Os Kiriri possuem o conhecimento da existência dos trabalhos de Mamiani, a partir dos quais alguns professores fizeram o levantamento de alguns itens lexicais. Não podemos deixar de evidenciar, no entanto, a limitação de condições técnicas e formação para o acesso adequado ao registro feito pelo jesuíta. Essa situação coloca em questão os métodos e técnicas que teriam sido utilizados para o levantamento do léxico, haja vista também a formação dos professores. No âmbito de tornar mais acessíveis as obras, estamos realizando uma edição semidiplomática e, posteriormente, uma edição modernizada, a fim de tornar o texto mais “transparente” para os indígenas.

Como consideram os indígenas, associada ao processo de retomada do território, que se consolida com a homologação do Território Indígena Kiriri, torna-se, cada vez mais necessária, a retomada da língua. A escola e, em particular, os professores de “Língua indígena” passam a assumir um papel importante e, em certa medida, a serem “observados” pela comunidade. Mas qual língua, ou modelo de língua, revitalizar, uma vez que não se trata de uma comunidade de falantes da língua originária? Nesse contexto, a partir da demanda dos Kiriri por assessoria linguística, temos a oferta da “Ação Curricular em Comunidade e Sociedade (ACCS) – Educação Diferenciada e Revitalização de Línguas Indígenas”, na Universidade Federal da Bahia, com vistas a discutir os processos de enfraquecimento e de substituição das línguas indígenas pelas línguas nacionais dominantes, dando ênfase às implicações sociopolíticas globais e linguísticas que estão envolvidas nesse processo, e, junto aos indígenas, elaborar e definir políticas linguísticas e, consequentemente, um projeto de documentação que sirva de base para retomada da língua indígena, como desejado e demandado pela comunidade.

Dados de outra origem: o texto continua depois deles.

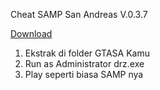 Cheat SAMP San Andreas V.0.3.7

[Download](https://www.sendspace.com/file/y11jc1)

1. Ekstrak di folder GTASA Kamu </br>
2. Run as Administrator drz.exe</br>
3. Play seperti biasa SAMP nya
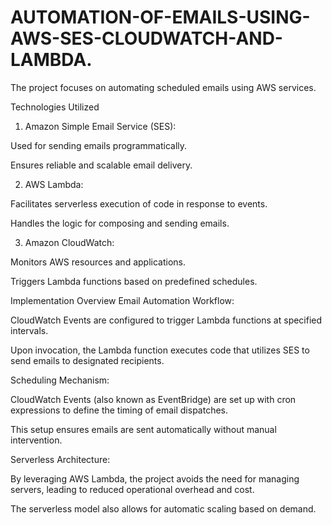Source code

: # AUTOMATION-OF-EMAILS-USING-AWS-SES-CLOUDWATCH-AND-LAMBDA.
The project focuses on automating scheduled emails using AWS services.

Technologies Utilized
1. Amazon Simple Email Service (SES):

Used for sending emails programmatically.

Ensures reliable and scalable email delivery.

2. AWS Lambda:

Facilitates serverless execution of code in response to events.

Handles the logic for composing and sending emails.

3. Amazon CloudWatch:

Monitors AWS resources and applications.

Triggers Lambda functions based on predefined schedules.


Implementation Overview
Email Automation Workflow:

CloudWatch Events are configured to trigger Lambda functions at specified intervals.

Upon invocation, the Lambda function executes code that utilizes SES to send emails to designated recipients.


Scheduling Mechanism:

CloudWatch Events (also known as EventBridge) are set up with cron expressions to define the timing of email dispatches.

This setup ensures emails are sent automatically without manual intervention.


Serverless Architecture:

By leveraging AWS Lambda, the project avoids the need for managing servers, leading to reduced operational overhead and cost.

The serverless model also allows for automatic scaling based on demand.

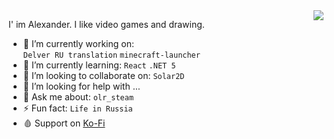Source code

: <img src="https://github-readme-stats.vercel.app/api/wakatime?username=iiiypuk&layout=compact&langs_count=5&hide=html&theme=dark" align="right">

I' im Alexander. I like video games and drawing.

- 🔭 I’m currently working on:  
`Delver RU translation` `minecraft-launcher`
- 🌱 I’m currently learning: `React` `.NET 5`
- 👯 I’m looking to collaborate on: `Solar2D`
- 🤔 I’m looking for help with ...
- 💬 Ask me about: `olr_steam `
- ⚡ Fun fact: `Life in Russia`
- 🩸 Support on [Ko-Fi](http://ko-fi.com/iiiypuk)
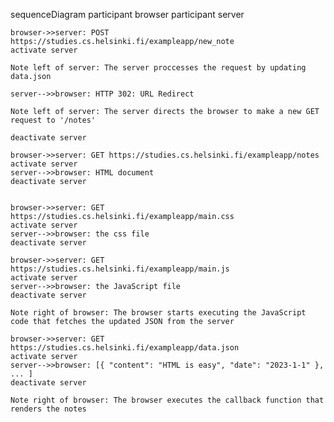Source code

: sequenceDiagram
participant browser
participant server

    browser->>server: POST https://studies.cs.helsinki.fi/exampleapp/new_note
    activate server

    Note left of server: The server proccesses the request by updating data.json

    server-->>browser: HTTP 302: URL Redirect

    Note left of server: The server directs the browser to make a new GET request to '/notes'

    deactivate server

    browser->>server: GET https://studies.cs.helsinki.fi/exampleapp/notes
    activate server
    server-->>browser: HTML document
    deactivate server


    browser->>server: GET https://studies.cs.helsinki.fi/exampleapp/main.css
    activate server
    server-->>browser: the css file
    deactivate server

    browser->>server: GET https://studies.cs.helsinki.fi/exampleapp/main.js
    activate server
    server-->>browser: the JavaScript file
    deactivate server

    Note right of browser: The browser starts executing the JavaScript code that fetches the updated JSON from the server

    browser->>server: GET https://studies.cs.helsinki.fi/exampleapp/data.json
    activate server
    server-->>browser: [{ "content": "HTML is easy", "date": "2023-1-1" }, ... ]
    deactivate server

    Note right of browser: The browser executes the callback function that renders the notes
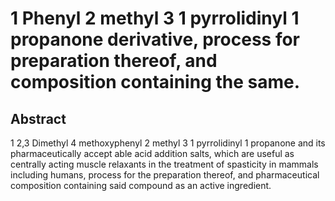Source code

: # 1 Phenyl 2 methyl 3 1 pyrrolidinyl 1 propanone derivative, process for preparation thereof, and composition containing the same.

## Abstract
1 2,3 Dimethyl 4 methoxyphenyl 2 methyl 3 1 pyrrolidinyl 1 propanone and its pharmaceutically accept able acid addition salts, which are useful as centrally acting muscle relaxants in the treatment of spasticity in mammals including humans, process for the preparation thereof, and pharmaceutical composition containing said compound as an active ingredient.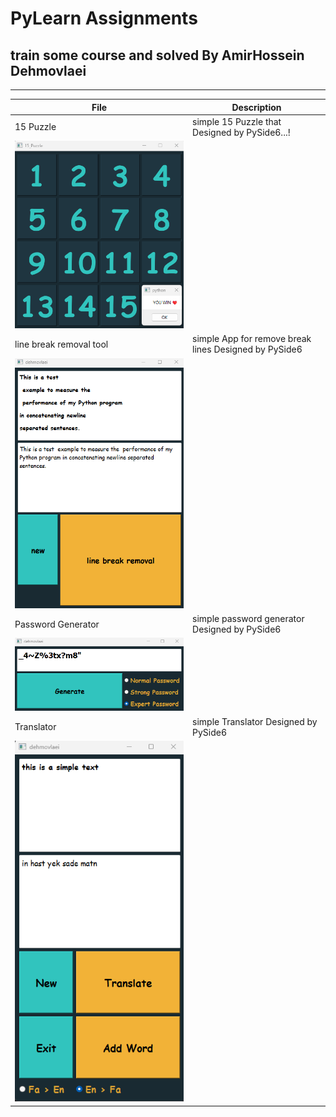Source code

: # PyLearn Assignments
## train some course and solved  By AmirHossein Dehmovlaei

---
| File                                                                     | Description                                           |
|--------------------------------------------------------------------------|-------------------------------------------------------|
| 15 Puzzle                                                                | simple  15 Puzzle that Designed by PySide6...!        |
| ![concentric](../19/15_puzzle/15_Puzzle.png)                             |
| line break removal tool                                                  | simple App for remove break lines Designed by PySide6 |
| ![concentric](../19/line_break_removal_tool/line_break_removal_tool.png) |
| Password Generator                                                       | simple password generator Designed by PySide6         |
| ![concentric](../19/password_generator/password_generator.png)           |
| Translator                                                               | simple Translator Designed by PySide6                 |
| ![concentric](../19/translator/translate.png)                            |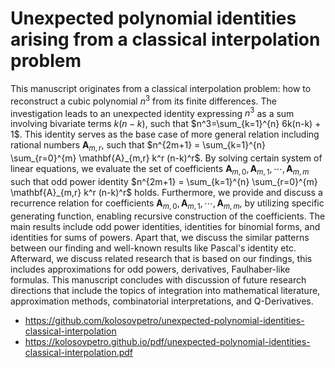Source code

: # Unexpected polynomial identities arising from a classical interpolation problem

This manuscript originates from a classical interpolation problem: how to reconstruct a cubic polynomial $n^3$
from its finite differences.
The investigation leads to an unexpected identity expressing $n^3$ as a sum involving bivariate terms $k(n-k)$,
such that $n^3=\sum_{k=1}^{n} 6k(n-k) + 1$.
This identity serves as the base case of more general relation including rational numbers $\mathbf{A}_{m,r}$, such that
$n^{2m+1} = \sum_{k=1}^{n} \sum_{r=0}^{m} \mathbf{A}_{m,r} k^r (n-k)^r$.
By solving certain system of linear equations,
we evaluate the set of coefficients $\mathbf{A}_{m,0}, \mathbf{A}_{m,1}, \cdots, \mathbf{A}_{m,m}$ such that
odd power identity $n^{2m+1} = \sum_{k=1}^{n} \sum_{r=0}^{m} \mathbf{A}_{m,r} k^r (n-k)^r$ holds.
Furthermore, we provide and discuss a recurrence relation
for coefficients $\mathbf{A}_{m,0}, \mathbf{A}_{m,1}, \cdots, \mathbf{A}_{m,m}$, by utilizing
specific generating function, enabling recursive construction of the coefficients.
The main results include odd power identities, identities for binomial forms,
and identities for sums of powers.
Apart that, we discuss the similar patterns between our finding and well-known results like Pascal's identity etc.
Afterward, we discuss related research that is based on our findings, this includes approximations for odd powers,
derivatives, Faulhaber-like formulas.
This manuscript concludes with discussion of future research directions that include
the topics of integration into mathematical literature, approximation methods, combinatorial interpretations,
and Q-Derivatives.


- https://github.com/kolosovpetro/unexpected-polynomial-identities-classical-interpolation
- https://kolosovpetro.github.io/pdf/unexpected-polynomial-identities-classical-interpolation.pdf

As atividades realizadas na ACCS, nos semestres 2017.2 e 2018.1, sob coordenação do Professor Doutor Marco Tromboni e da Professora Doutora Lilian Teixeira de Sousa, podem ser assim sistematizadas:

1. Leituras e discussões com vistas à qualificação do grupo de trabalho da ACCS.

2. Preparação de material para realização de oficinas de formação dos professores indígenas, das lideranças e demais membros da comunidade interessados no processo de revitalização da língua dos Kiriri.

3. Realização de oficinas com professores e gestores das escolas do TI Kiriri: (i) Preconceito, variação e mudança linguística; (ii) Linguística histórico-comparativa; (iii) História, língua e configuração territorial do povo Kiriri; (iv) Políticas e documentação linguísticas; (v) Pai Nosso: análise comparativa entre o Kipeá, o Dzubukuá e os usos linguísticos na comunidade.

4. Avaliação das oficinas realizadas, a fim de refletir sobre o trabalho e definir novas ações.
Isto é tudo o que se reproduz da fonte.